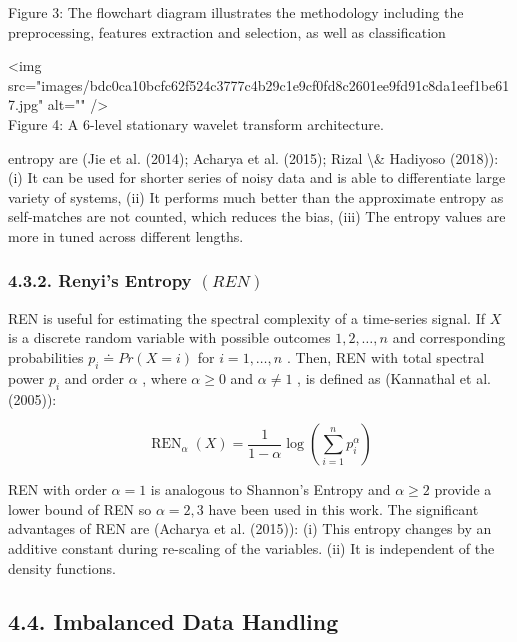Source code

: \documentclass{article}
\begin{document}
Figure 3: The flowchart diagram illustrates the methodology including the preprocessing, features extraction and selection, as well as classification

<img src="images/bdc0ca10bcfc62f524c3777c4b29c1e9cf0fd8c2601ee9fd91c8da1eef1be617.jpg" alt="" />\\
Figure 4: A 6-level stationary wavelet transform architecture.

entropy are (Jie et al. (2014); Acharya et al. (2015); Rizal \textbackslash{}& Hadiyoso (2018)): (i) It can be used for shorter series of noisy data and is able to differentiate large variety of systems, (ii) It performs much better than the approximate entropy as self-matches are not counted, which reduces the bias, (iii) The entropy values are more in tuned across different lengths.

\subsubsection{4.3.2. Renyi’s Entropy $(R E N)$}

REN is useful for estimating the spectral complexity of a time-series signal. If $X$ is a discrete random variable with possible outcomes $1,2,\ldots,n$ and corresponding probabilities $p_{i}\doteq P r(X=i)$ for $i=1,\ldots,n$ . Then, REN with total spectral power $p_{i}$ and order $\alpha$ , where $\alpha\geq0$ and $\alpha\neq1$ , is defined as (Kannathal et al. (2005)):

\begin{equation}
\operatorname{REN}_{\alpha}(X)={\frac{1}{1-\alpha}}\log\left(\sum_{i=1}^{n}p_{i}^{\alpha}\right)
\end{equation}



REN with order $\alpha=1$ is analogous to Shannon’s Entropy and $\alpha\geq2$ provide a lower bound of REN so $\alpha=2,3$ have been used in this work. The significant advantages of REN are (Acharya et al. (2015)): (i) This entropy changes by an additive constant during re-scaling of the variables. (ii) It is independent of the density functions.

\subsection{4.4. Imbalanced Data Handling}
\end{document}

● ● ● ● ● ● ●

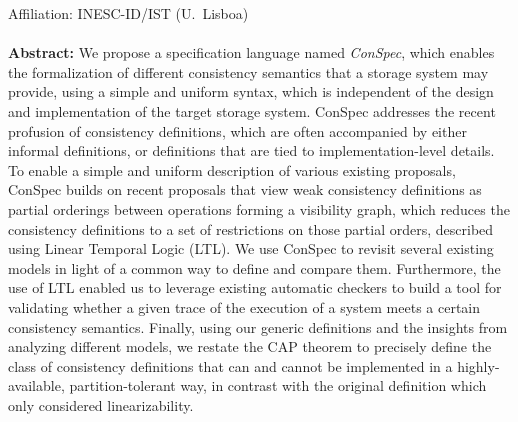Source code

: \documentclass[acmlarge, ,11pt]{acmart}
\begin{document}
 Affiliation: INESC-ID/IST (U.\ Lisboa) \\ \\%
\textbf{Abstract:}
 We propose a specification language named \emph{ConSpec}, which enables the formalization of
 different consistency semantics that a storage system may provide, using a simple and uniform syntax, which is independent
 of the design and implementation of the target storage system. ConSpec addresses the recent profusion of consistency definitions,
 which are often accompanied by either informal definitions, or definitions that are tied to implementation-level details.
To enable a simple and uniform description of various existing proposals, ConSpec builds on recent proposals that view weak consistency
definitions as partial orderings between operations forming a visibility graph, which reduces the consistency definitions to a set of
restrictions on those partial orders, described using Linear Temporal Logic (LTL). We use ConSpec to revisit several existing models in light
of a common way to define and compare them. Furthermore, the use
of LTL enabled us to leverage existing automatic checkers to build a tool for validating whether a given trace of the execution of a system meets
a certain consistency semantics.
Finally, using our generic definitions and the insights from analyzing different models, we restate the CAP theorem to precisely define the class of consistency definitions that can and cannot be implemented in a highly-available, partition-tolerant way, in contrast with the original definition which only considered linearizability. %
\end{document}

● ● ● ● ● ● ●

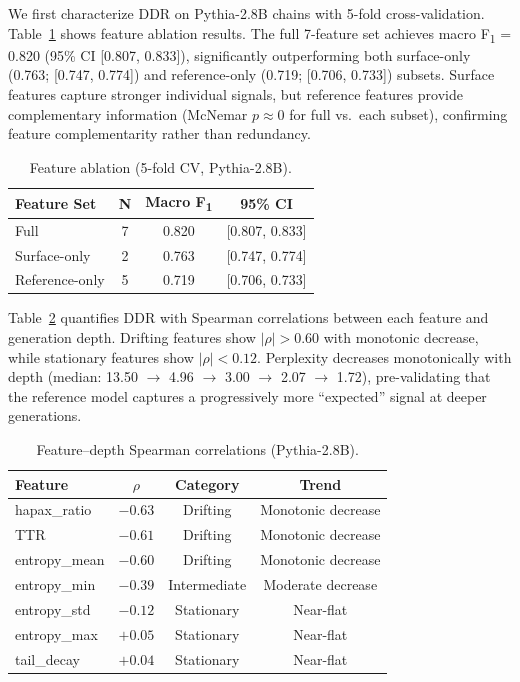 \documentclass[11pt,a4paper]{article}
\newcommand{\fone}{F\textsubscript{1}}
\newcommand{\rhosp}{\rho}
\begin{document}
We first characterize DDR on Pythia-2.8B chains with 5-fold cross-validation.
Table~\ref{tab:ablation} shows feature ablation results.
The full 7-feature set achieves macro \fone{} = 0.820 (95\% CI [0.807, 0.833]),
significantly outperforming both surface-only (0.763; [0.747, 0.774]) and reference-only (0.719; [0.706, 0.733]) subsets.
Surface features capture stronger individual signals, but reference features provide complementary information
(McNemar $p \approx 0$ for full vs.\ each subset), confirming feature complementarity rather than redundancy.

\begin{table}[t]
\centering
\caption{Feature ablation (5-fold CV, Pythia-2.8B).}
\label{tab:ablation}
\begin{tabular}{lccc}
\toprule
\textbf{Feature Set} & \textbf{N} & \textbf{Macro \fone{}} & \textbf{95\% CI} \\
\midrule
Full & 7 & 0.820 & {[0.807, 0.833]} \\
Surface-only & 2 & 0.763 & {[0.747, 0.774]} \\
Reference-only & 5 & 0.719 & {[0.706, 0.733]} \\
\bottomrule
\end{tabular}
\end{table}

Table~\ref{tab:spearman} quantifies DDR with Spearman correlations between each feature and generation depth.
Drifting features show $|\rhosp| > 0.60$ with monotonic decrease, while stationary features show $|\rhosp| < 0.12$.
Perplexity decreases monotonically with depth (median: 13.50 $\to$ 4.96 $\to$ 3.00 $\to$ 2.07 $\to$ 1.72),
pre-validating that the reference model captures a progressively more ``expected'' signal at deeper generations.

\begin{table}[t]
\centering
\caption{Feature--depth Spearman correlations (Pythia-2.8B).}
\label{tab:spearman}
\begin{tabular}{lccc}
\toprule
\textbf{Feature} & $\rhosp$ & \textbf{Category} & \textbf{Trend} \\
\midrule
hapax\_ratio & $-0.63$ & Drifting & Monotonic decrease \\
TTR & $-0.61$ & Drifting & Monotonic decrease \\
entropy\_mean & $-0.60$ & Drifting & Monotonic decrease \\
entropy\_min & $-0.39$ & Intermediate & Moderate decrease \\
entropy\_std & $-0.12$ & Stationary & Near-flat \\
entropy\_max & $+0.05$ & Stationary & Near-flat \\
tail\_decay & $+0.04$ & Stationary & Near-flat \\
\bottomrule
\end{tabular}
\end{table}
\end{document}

● ● ● ● ● ● ●

Search the records for the word "Drifting" and return every line that holds it.

SOLUTION TO THE PROBLEM
Drifting features show $|\rhosp| > 0.60$ with monotonic decrease, while stationary features show $|\rhosp| < 0.12$.
hapax\_ratio & $-0.63$ & Drifting & Monotonic decrease \\
TTR & $-0.61$ & Drifting & Monotonic decrease \\
entropy\_mean & $-0.60$ & Drifting & Monotonic decrease \\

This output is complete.